## Prompt
Reproduce exactly the lines of the material beneath, from the line that contains "- Added Gartner" to the line that contains "- [Empowering AI", both included, and no other lines.

───── Information given

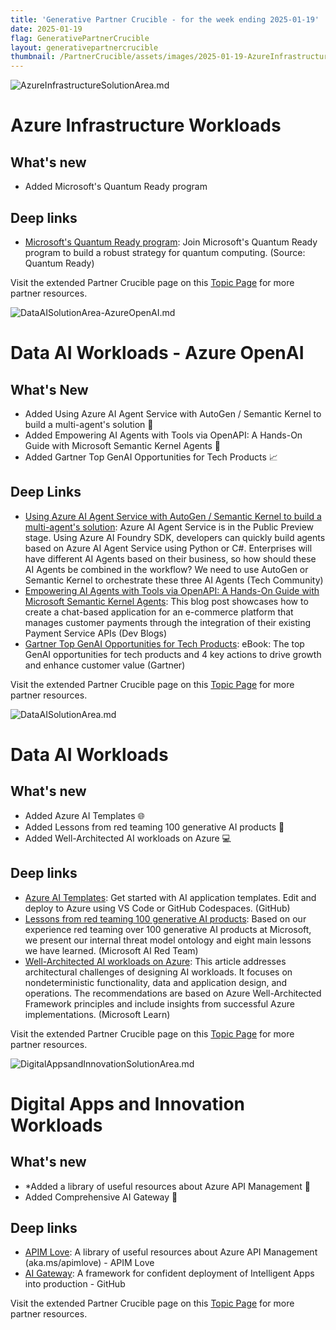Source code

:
 ```yaml
---
title: 'Generative Partner Crucible - for the week ending 2025-01-19'
date: 2025-01-19
flag: GenerativePartnerCrucible
layout: generativepartnercrucible
thumbnail: /PartnerCrucible/assets/images/2025-01-19-AzureInfrastructureSolutionArea.md-image.png 
---
```

![ AzureInfrastructureSolutionArea.md ]( /PartnerCrucible/assets/images/2025-01-19-AzureInfrastructureSolutionArea.md-image.png )

# Azure Infrastructure Workloads

## What's new

- Added Microsoft's Quantum Ready program


## Deep links

- [Microsoft's Quantum Ready program](https://smt.microsoft.com/en-US/Quantum-Ready/): Join Microsoft's Quantum Ready program to build a robust strategy for quantum computing. (Source: Quantum Ready)

Visit the extended Partner Crucible page on this [Topic Page](https://lagimik.github.io/PartnerCrucible/AzureInfrastructureSolutionArea) for more partner resources.

![ DataAISolutionArea-AzureOpenAI.md ]( /PartnerCrucible/assets/images/2025-01-19-DataAISolutionArea-AzureOpenAI.md-image.png )

# Data AI Workloads - Azure OpenAI

## What's New

- Added Using Azure AI Agent Service with AutoGen / Semantic Kernel to build a multi-agent's solution 🤖
- Added Empowering AI Agents with Tools via OpenAPI: A Hands-On Guide with Microsoft Semantic Kernel Agents 🔌
- Added Gartner Top GenAI Opportunities for Tech Products 📈


## Deep Links

- [Using Azure AI Agent Service with AutoGen / Semantic Kernel to build a multi-agent's solution](https://techcommunity.microsoft.com/blog/educatordeveloperblog/using-azure-ai-agent-service-with-autogen--semantic-kernel-to-build-a-multi-agen/4363121): Azure AI Agent Service is in the Public Preview stage. Using Azure AI Foundry SDK, developers can quickly build agents based on Azure AI Agent Service using Python or C#. Enterprises will have different AI Agents based on their business, so how should these AI Agents be combined in the workflow? We need to use AutoGen or Semantic Kernel to orchestrate these three AI Agents (Tech Community)
- [Empowering AI Agents with Tools via OpenAPI: A Hands-On Guide with Microsoft Semantic Kernel Agents](https://devblogs.microsoft.com/semantic-kernel/empowering-ai-agents-with-tools-via-openapi-a-hands-on-guide-with-microsoft-semantic-kernel-agents/): This blog post showcases how to create a chat-based application for an e-commerce platform that manages customer payments through the integration of their existing Payment Service APIs (Dev Blogs)
- [Gartner Top GenAI Opportunities for Tech Products](https://www.gartner.com/en/industries/high-tech/trends/top-genai-opportunities-for-tech-products?utm_term=1733326500&utm_campaign=SM_GB_YOY_GTR_SOC_SF1_SM-RM-GTS-HT&utm_source=linkedin&utm_medium=social&utm_content=Gartner): eBook: The top GenAI opportunities for tech products and 4 key actions to drive growth and enhance customer value (Gartner)


Visit the extended Partner Crucible page on this [Topic Page](https://lagimik.github.io/PartnerCrucible/DataAISolutionArea-AzureOpenAI) for more partner resources.

![ DataAISolutionArea.md ]( /PartnerCrucible/assets/images/2025-01-19-DataAISolutionArea.md-image.png )

#  Data AI Workloads

## What's new

- Added Azure AI Templates 🌐
- Added Lessons from red teaming 100 generative AI products 🧠
- Added Well-Architected AI workloads on Azure 💻

## Deep links

- [Azure AI Templates](https://azure.github.io/ai-app-templates/): Get started with AI application templates. Edit and deploy to Azure using VS Code or GitHub Codespaces. (GitHub)
- [Lessons from red teaming 100 generative AI products](https://www.linkedin.com/posts/heenapurohit_lessons-from-red-teaming-100-products-ugcPost-7285138123909443584-Q7GU/?utm_source=share&utm_medium=member_desktop): Based on our experience red teaming over 100 generative AI products at Microsoft, we present our internal threat model ontology and eight main lessons we have learned. (Microsoft AI Red Team)
- [Well-Architected AI workloads on Azure](https://learn.microsoft.com/en-us/azure/well-architected/ai/get-started): This article addresses architectural challenges of designing AI workloads. It focuses on nondeterministic functionality, data and application design, and operations. The recommendations are based on Azure Well-Architected Framework principles and include insights from successful Azure implementations. (Microsoft Learn)


Visit the extended Partner Crucible page on this [Topic Page](https://lagimik.github.io/PartnerCrucible/DataAISolutionArea) for more partner resources.

![ DigitalAppsandInnovationSolutionArea.md ]( /PartnerCrucible/assets/images/2025-01-19-DigitalAppsandInnovationSolutionArea.md-image.png )

# Digital Apps and Innovation Workloads

## What's new

- *Added a library of useful resources about Azure API Management  🚀
- Added Comprehensive AI Gateway 🧠

## Deep links

- [APIM Love](https://azure.github.io/api-management-resources/): A library of useful resources about Azure API Management (aka.ms/apimlove) - APIM Love
- [AI Gateway](https://github.com/Azure-Samples/AI-Gateway): A framework for confident deployment of Intelligent Apps into production - GitHub

Visit the extended Partner Crucible page on this [Topic Page](https://lagimik.github.io/PartnerCrucible/DigitalAppsandInnovationSolutionArea) for more partner resources.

──────────

## Answer space
- Added Gartner Top GenAI Opportunities for Tech Products 📈


## Deep Links

- [Using Azure AI Agent Service with AutoGen / Semantic Kernel to build a multi-agent's solution](https://techcommunity.microsoft.com/blog/educatordeveloperblog/using-azure-ai-agent-service-with-autogen--semantic-kernel-to-build-a-multi-agen/4363121): Azure AI Agent Service is in the Public Preview stage. Using Azure AI Foundry SDK, developers can quickly build agents based on Azure AI Agent Service using Python or C#. Enterprises will have different AI Agents based on their business, so how should these AI Agents be combined in the workflow? We need to use AutoGen or Semantic Kernel to orchestrate these three AI Agents (Tech Community)
- [Empowering AI Agents with Tools via OpenAPI: A Hands-On Guide with Microsoft Semantic Kernel Agents](https://devblogs.microsoft.com/semantic-kernel/empowering-ai-agents-with-tools-via-openapi-a-hands-on-guide-with-microsoft-semantic-kernel-agents/): This blog post showcases how to create a chat-based application for an e-commerce platform that manages customer payments through the integration of their existing Payment Service APIs (Dev Blogs)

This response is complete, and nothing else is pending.